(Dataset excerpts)
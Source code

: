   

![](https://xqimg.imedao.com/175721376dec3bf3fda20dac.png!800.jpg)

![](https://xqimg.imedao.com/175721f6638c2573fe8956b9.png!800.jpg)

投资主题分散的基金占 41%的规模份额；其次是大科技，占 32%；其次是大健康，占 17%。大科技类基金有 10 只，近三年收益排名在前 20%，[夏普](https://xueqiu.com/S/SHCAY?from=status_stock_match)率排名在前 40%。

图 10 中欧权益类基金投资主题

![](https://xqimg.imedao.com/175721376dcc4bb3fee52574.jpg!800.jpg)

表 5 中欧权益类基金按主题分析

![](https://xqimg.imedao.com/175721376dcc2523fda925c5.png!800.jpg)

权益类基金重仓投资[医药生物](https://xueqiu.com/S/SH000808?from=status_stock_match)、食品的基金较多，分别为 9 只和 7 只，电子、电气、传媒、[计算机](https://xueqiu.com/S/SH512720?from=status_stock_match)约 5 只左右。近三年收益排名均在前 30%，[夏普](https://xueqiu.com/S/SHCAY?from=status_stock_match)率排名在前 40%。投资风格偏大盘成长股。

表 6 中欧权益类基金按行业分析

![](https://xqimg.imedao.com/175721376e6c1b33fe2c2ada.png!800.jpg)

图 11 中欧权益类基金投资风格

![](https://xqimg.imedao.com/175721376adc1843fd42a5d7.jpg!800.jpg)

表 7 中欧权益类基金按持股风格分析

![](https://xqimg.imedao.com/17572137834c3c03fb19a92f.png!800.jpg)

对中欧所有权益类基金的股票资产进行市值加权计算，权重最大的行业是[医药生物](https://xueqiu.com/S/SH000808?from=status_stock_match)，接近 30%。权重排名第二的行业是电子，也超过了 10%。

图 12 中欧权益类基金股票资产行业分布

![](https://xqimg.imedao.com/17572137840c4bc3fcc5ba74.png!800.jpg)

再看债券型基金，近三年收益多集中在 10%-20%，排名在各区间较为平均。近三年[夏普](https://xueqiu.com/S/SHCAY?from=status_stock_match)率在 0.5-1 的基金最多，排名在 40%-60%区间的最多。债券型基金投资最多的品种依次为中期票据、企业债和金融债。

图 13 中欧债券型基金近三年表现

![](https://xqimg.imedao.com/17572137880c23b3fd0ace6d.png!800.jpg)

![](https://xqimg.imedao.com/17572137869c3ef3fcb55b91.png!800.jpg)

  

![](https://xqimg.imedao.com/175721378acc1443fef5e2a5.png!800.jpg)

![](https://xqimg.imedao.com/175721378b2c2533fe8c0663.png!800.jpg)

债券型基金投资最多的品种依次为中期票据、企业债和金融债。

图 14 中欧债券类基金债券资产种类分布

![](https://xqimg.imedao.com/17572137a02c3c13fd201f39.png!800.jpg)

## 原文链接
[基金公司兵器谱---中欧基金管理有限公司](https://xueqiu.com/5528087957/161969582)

Task brief: Show each line in the data where the string "SHCAY" appears.

Exercise solution:
投资主题分散的基金占 41%的规模份额；其次是大科技，占 32%；其次是大健康，占 17%。大科技类基金有 10 只，近三年收益排名在前 20%，[夏普](https://xueqiu.com/S/SHCAY?from=status_stock_match)率排名在前 40%。
权益类基金重仓投资[医药生物](https://xueqiu.com/S/SH000808?from=status_stock_match)、食品的基金较多，分别为 9 只和 7 只，电子、电气、传媒、[计算机](https://xueqiu.com/S/SH512720?from=status_stock_match)约 5 只左右。近三年收益排名均在前 30%，[夏普](https://xueqiu.com/S/SHCAY?from=status_stock_match)率排名在前 40%。投资风格偏大盘成长股。
再看债券型基金，近三年收益多集中在 10%-20%，排名在各区间较为平均。近三年[夏普](https://xueqiu.com/S/SHCAY?from=status_stock_match)率在 0.5-1 的基金最多，排名在 40%-60%区间的最多。债券型基金投资最多的品种依次为中期票据、企业债和金融债。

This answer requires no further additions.